Despite some strengthening in a few survey indicators recently, momentum in the main developed markets is currently lacklustre. Indeed, it is touch-and-go whether or not shallow recessions have begun, under the weight of higher interest rates. We expect similarly challenging conditions to persist at the start of 2024 too.
The better news, however, is that inflation has made substantial progress back down towards target – pleasingly to date without large job losses. Energy prices have been the key driver of that until now. This effect is now probably largely behind us. But encouragingly, core inflation has started to recede too, and to a greater extent than policymakers have forecast. A return to target inflation therefore seems in sight before long. As a result, a restrictive monetary stance looks less necessary.

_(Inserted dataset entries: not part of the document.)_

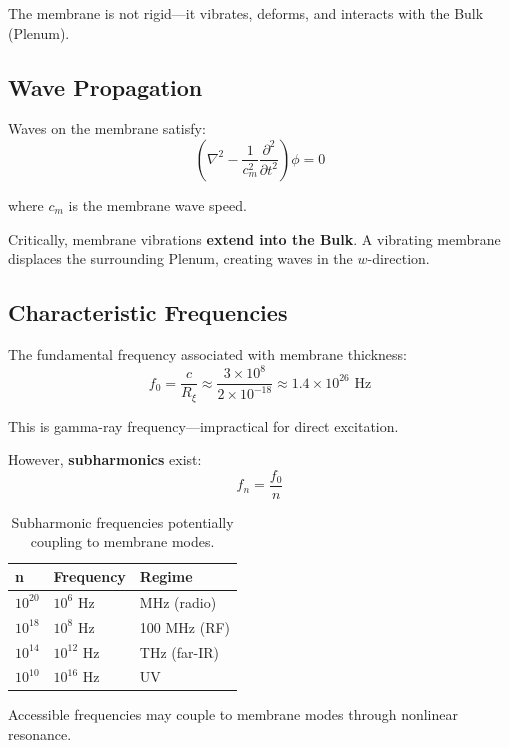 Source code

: \documentclass[12pt,a4paper]{article}
\begin{document}
The membrane is not rigid---it vibrates, deforms, and interacts with the Bulk (Plenum).

\subsection{Wave Propagation}

Waves on the membrane satisfy:
\begin{equation}
\left(\nabla^2 - \frac{1}{c_m^2}\frac{\partial^2}{\partial t^2}\right)\phi = 0
\end{equation}

where $c_m$ is the membrane wave speed.

Critically, membrane vibrations \textbf{extend into the Bulk}. A vibrating membrane displaces the surrounding Plenum, creating waves in the $w$-direction.

\subsection{Characteristic Frequencies}

The fundamental frequency associated with membrane thickness:
\begin{equation}
f_0 = \frac{c}{R_\xi} \approx \frac{3 \times 10^8}{2 \times 10^{-18}} \approx 1.4 \times 10^{26} \text{ Hz}
\end{equation}

This is gamma-ray frequency---impractical for direct excitation.

However, \textbf{subharmonics} exist:
\begin{equation}
f_n = \frac{f_0}{n}
\end{equation}

\begin{table}[H]
\centering
\begin{tabular}{@{}lll@{}}
\toprule
\textbf{n} & \textbf{Frequency} & \textbf{Regime} \\
\midrule
$10^{20}$ & $10^6$ Hz & MHz (radio) \\
$10^{18}$ & $10^8$ Hz & 100 MHz (RF) \\
$10^{14}$ & $10^{12}$ Hz & THz (far-IR) \\
$10^{10}$ & $10^{16}$ Hz & UV \\
\bottomrule
\end{tabular}
\caption{Subharmonic frequencies potentially coupling to membrane modes.}
\end{table}

Accessible frequencies may couple to membrane modes through nonlinear resonance.
\end{document}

This has given rise to optimism in markets that over the course of 2024, interest rate cuts can spread from a handful of emerging markets, where they have already begun, to the major developed economies. We share this view. But we are mindful that the ‘last mile’ in bringing inflation down is set to be harder. Going as quickly and as far as now priced in seems a little too optimistic to us: we expect a relatively cautious start to policy loosening, with 75bps of rate cuts in the US and the Eurozone next year and only 50bps in the UK, where the fiscal stance has seen some pre-election loosening in the Autumn Statement. Indeed, amid high indebtedness, fiscal considerations could limit further falls in longer-term bond yields next year. Even so, a turn in the interest rate cycle should help set the conditions for a strengthening in growth momentum in H2 2024, along with the direct boost to purchasing power from lower inflation itself.
We are looking for global growth of 2.9%, down from 3.1% this year. But this masks an acceleration in H2 2024 as lower inflation and rate cuts boost spending power and investment
Stimulus measures by the authorities are likely to bear some fruit, but we suspect the rumoured 5% growth target may not be met in full as fiscal constraints on local authorities bite and competition in traded goods from a buoyant Indian economy is strong.
Improved supply chains and falling vacancies look set to bring a sustained return to target inflation within sight, helped by indirect effects of cheaper energy on core prices
Central banks likely want to proceed cautiously to begin with, absent an unforeseen crisis.
Uncertainty about neutral rates and fiscal concerns could limit declines in yields.
A potential wildcard are elections, chief among them the US Presidential election. Were Labour to win in the UK, the policy (and FX) impact may be limited.